Data below:

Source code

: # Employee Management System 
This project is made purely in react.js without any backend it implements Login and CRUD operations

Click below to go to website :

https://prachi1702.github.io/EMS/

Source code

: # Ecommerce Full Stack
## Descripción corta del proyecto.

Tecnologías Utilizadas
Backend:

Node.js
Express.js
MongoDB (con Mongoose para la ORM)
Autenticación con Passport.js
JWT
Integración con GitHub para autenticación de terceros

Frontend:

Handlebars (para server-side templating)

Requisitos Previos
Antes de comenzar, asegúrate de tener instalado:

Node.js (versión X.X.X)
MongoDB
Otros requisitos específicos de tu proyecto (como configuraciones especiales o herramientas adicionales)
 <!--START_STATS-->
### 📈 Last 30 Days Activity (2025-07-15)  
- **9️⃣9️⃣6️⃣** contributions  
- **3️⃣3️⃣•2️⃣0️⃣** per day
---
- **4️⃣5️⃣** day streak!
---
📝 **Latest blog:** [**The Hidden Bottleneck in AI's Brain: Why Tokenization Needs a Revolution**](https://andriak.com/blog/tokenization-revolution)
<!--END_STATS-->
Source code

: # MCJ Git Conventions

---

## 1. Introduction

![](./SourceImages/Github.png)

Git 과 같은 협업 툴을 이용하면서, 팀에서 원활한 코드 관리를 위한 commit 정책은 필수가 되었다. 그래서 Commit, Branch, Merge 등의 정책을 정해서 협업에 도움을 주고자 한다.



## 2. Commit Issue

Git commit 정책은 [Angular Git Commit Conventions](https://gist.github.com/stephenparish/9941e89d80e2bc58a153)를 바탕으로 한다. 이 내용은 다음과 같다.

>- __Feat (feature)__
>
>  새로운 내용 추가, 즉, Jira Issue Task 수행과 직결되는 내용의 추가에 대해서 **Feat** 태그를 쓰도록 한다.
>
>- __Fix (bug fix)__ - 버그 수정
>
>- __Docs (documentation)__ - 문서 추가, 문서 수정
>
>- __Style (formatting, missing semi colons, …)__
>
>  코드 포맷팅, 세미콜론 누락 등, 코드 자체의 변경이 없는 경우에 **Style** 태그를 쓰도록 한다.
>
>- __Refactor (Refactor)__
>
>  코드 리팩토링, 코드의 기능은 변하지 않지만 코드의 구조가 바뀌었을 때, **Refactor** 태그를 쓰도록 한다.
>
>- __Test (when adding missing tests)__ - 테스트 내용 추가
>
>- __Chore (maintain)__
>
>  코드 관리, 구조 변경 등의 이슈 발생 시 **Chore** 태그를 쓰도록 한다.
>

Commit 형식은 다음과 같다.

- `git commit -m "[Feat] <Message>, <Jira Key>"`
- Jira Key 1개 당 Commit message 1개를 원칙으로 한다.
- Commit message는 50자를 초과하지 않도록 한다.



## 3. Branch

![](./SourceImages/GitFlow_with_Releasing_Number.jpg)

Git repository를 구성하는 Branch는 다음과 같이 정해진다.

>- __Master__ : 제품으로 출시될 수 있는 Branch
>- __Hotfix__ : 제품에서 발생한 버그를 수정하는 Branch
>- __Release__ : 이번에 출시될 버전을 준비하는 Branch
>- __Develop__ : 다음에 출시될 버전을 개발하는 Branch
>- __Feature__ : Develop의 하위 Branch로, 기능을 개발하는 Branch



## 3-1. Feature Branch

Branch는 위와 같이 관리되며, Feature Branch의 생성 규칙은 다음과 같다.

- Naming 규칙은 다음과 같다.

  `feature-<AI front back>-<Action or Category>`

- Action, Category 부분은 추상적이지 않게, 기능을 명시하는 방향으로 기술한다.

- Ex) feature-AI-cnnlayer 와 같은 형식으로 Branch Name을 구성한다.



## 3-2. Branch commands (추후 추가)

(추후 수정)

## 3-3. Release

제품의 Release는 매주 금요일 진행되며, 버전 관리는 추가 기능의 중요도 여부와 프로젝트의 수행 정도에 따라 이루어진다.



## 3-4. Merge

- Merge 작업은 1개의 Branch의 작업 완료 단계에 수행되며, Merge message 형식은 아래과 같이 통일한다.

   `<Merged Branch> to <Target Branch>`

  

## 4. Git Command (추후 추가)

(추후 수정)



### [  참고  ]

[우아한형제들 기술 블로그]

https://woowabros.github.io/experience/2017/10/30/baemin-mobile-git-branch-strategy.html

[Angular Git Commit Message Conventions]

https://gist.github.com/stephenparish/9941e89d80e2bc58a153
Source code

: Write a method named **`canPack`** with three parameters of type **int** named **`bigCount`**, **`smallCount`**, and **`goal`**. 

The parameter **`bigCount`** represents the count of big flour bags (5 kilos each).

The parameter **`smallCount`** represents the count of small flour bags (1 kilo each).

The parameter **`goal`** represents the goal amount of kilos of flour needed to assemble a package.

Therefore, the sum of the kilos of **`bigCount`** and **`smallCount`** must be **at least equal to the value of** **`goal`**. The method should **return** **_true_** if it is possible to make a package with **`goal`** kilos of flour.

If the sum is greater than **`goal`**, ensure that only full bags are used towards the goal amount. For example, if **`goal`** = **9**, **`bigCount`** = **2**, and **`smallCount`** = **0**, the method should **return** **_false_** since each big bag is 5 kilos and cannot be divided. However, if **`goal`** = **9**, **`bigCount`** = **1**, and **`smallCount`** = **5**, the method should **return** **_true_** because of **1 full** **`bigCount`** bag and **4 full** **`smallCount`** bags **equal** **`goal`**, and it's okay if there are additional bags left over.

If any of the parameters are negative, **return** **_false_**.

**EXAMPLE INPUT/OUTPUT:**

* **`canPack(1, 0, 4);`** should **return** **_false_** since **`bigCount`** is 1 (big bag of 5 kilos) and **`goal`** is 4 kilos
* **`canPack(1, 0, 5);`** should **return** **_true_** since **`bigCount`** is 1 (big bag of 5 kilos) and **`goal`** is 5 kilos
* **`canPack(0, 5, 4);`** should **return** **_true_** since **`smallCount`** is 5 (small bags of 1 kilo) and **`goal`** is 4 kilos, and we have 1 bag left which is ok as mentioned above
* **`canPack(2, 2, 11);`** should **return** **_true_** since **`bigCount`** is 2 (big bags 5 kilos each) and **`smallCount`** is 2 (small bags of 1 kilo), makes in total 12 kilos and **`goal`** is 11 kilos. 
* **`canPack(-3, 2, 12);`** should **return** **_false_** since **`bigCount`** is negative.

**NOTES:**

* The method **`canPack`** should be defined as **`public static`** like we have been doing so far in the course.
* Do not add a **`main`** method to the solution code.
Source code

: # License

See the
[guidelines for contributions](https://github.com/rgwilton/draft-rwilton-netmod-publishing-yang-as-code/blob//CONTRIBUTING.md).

End of Data.

Of all the entries above, retype exactly the lines from the line with "- Ex) feature-AI-cnnlayer" to the line with "(5 kilos each).", both included, and no others.

- Ex) feature-AI-cnnlayer 와 같은 형식으로 Branch Name을 구성한다.



## 3-2. Branch commands (추후 추가)

(추후 수정)

## 3-3. Release

제품의 Release는 매주 금요일 진행되며, 버전 관리는 추가 기능의 중요도 여부와 프로젝트의 수행 정도에 따라 이루어진다.



## 3-4. Merge

- Merge 작업은 1개의 Branch의 작업 완료 단계에 수행되며, Merge message 형식은 아래과 같이 통일한다.

   `<Merged Branch> to <Target Branch>`

  

## 4. Git Command (추후 추가)

(추후 수정)



### [  참고  ]

[우아한형제들 기술 블로그]

https://woowabros.github.io/experience/2017/10/30/baemin-mobile-git-branch-strategy.html

[Angular Git Commit Message Conventions]

https://gist.github.com/stephenparish/9941e89d80e2bc58a153
Source code

: Write a method named **`canPack`** with three parameters of type **int** named **`bigCount`**, **`smallCount`**, and **`goal`**. 

The parameter **`bigCount`** represents the count of big flour bags (5 kilos each).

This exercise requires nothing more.